Canada is among the wealthiest countries in the world, so it’s probably not a surprise.

According to Statistics Canada, Canadian households spend on average about $11,000 on transportation.

About $10,000 of that is spent on private transportation: cars, vans and trucks, including their operating cost.

We’re spending roughly 20 per cent of our average household income on getting around by car. That means that in a five-day work week, the average person works one whole day just to pay for the cost of driving around in that car.

For a low-income family, this percentage would be higher, if they even have a car.

This doesn’t include the amount that we are paying in taxes to pay for provincial roads and bridges, and in property taxes for building and maintaining municipal roads, as well as the mostly hidden cost of parking, which is passed on to all of us as residents or consumers, whether we drive or not.

The way that our transportation tax dollars are being spent – on car transportation, transit, and walking and cycling – has considerable influence on our own individual transportation spending.

According to Transport Canada figures, federal transit funding has seen a dramatic decrease in recent years, from $1.1 billion in 2008 to about $300 million in 2011.

By contrast, spending on roads was $1.04 billion in 2008, but has averaged $1.5 billion annually since then.

There is no federal budget nor a national plan for cycling, which is left up to the provinces and municipalities.

Never mind that physical inactivity costs tax payers $6.8 billion a year.

Provincial and TransLink funding for transit is insufficient to maintain service levels, and we’re facing cuts to some the bus routes in Maple Ridge.

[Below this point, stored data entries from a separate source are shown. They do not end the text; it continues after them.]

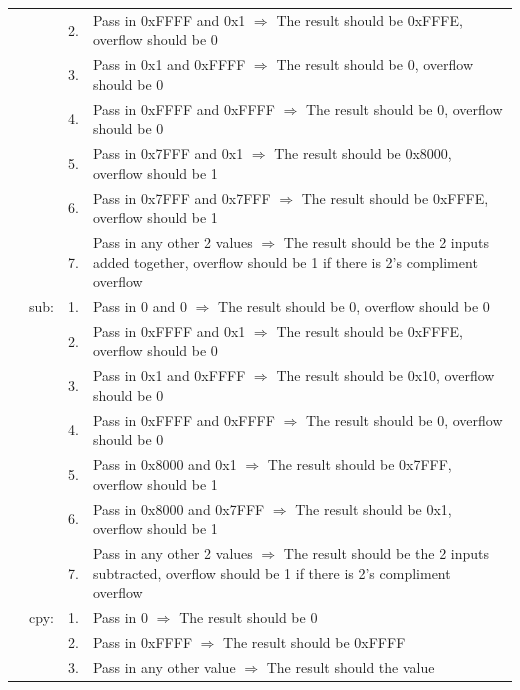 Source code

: \documentclass{article}
\begin{document}
\begin{longtable}{ r r r p{11cm} }
				                &      & 2. & Pass in 0xFFFF and 0x1 $\Rightarrow$ The result should be 0xFFFE, overflow should be 0\\
				                &      & 3. & Pass in 0x1 and 0xFFFF $\Rightarrow$ The result should be 0, overflow should be 0\\
				                &      & 4. & Pass in 0xFFFF and 0xFFFF $\Rightarrow$ The result should be 0, overflow should be 0\\
				                &      & 5. & Pass in 0x7FFF and 0x1 $\Rightarrow$ The result should be 0x8000, overflow should be 1\\
				                &      & 6. & Pass in 0x7FFF and 0x7FFF $\Rightarrow$ The result should be 0xFFFE, overflow should be 1\\
				                &      & 7. & Pass in any other 2 values $\Rightarrow$ The result should be the 2 inputs added together, overflow should be 1 if there is 2's compliment overflow\\
				                & sub: & 1. & Pass in 0 and 0 $\Rightarrow$ The result should be 0, overflow should be 0\\
				                &      & 2. & Pass in 0xFFFF and 0x1 $\Rightarrow$ The result should be 0xFFFE, overflow should be 0\\
				                &      & 3. & Pass in 0x1 and 0xFFFF $\Rightarrow$ The result should be 0x10, overflow should be 0\\
				                &      & 4. & Pass in 0xFFFF and 0xFFFF $\Rightarrow$ The result should be 0, overflow should be 0\\
				                &      & 5. & Pass in 0x8000 and 0x1 $\Rightarrow$ The result should be 0x7FFF, overflow should be 1\\
				                &      & 6. & Pass in 0x8000 and 0x7FFF $\Rightarrow$ The result should be 0x1, overflow should be 1\\
				                &      & 7. & Pass in any other 2 values $\Rightarrow$ The result should be the 2 inputs subtracted, overflow should be 1 if there is 2's compliment overflow\\
				                & cpy: & 1. & Pass in 0 $\Rightarrow$ The result should be 0\\
				                &      & 2. & Pass in 0xFFFF $\Rightarrow$ The result should be 0xFFFF\\
				                &      & 3. & Pass in any other value $\Rightarrow$ The result should the value\\
			\end{longtable}
\end{document}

TransLink cut its funding for cycling by half, to a meagre $3 million per year.

Cycling funding by the province has been doubled this year to $7.25 million. This funding is used to match spending by municipalities, where cycling investments matter most.

The true spending by the province is difficult to estimate, however, since cycling paths or bike lanes sometimes ‘piggyback’ on road projects and are not funded separately.

Most people will consider biking distances under five to seven kilometres in town if it’s safe and convenient, but not many will bike across bridges like the Golden Ears Bridge and Pitt River on a daily basis. There is no doubt we do need those bridges to be accessible for long distance commuters – as well as recreational cyclists, just like they are accessible for cars.

But, unfortunately, municipal investments in cycling infrastructure pale compared to what’s being spent on cycling for bridges.

The municipalities that can afford and are willing to spend more of their own money, also get a bigger slice of the pie in the form of regional and provincial  matching grants.

Maple Ridge budgets $50,000 annually for cycling improvements. This translates to about 65 cents per resident, which is equal to the cost of about half a litre of gasoline, which may take you, in your car, to your kid’s school and back, once.

Canadians are spending about $4,500 annually per capita. The direct (treating conditions) and indirect (loss of personal and financial productivity due to poor health) costs of a sedentary lifestyle amount to about 3.7 per cent of total spending, which is $167 per person per year.

So how is it that we’re OK with spending all this money on fixing people’s health problems due to an inactive lifestyle, while we claim that we can’t afford to pay for bike paths to keep our kids safe when they bike  to school or to visit their friends – while making them healthier?

Unfortunately, some government decisions  seem to be motivated more by politics than by scientific data, or even common sense.

Jackie Chow is a member of the Maple Ridge-Pitt Meadows Chapter of HUB: Your Cycling Connection.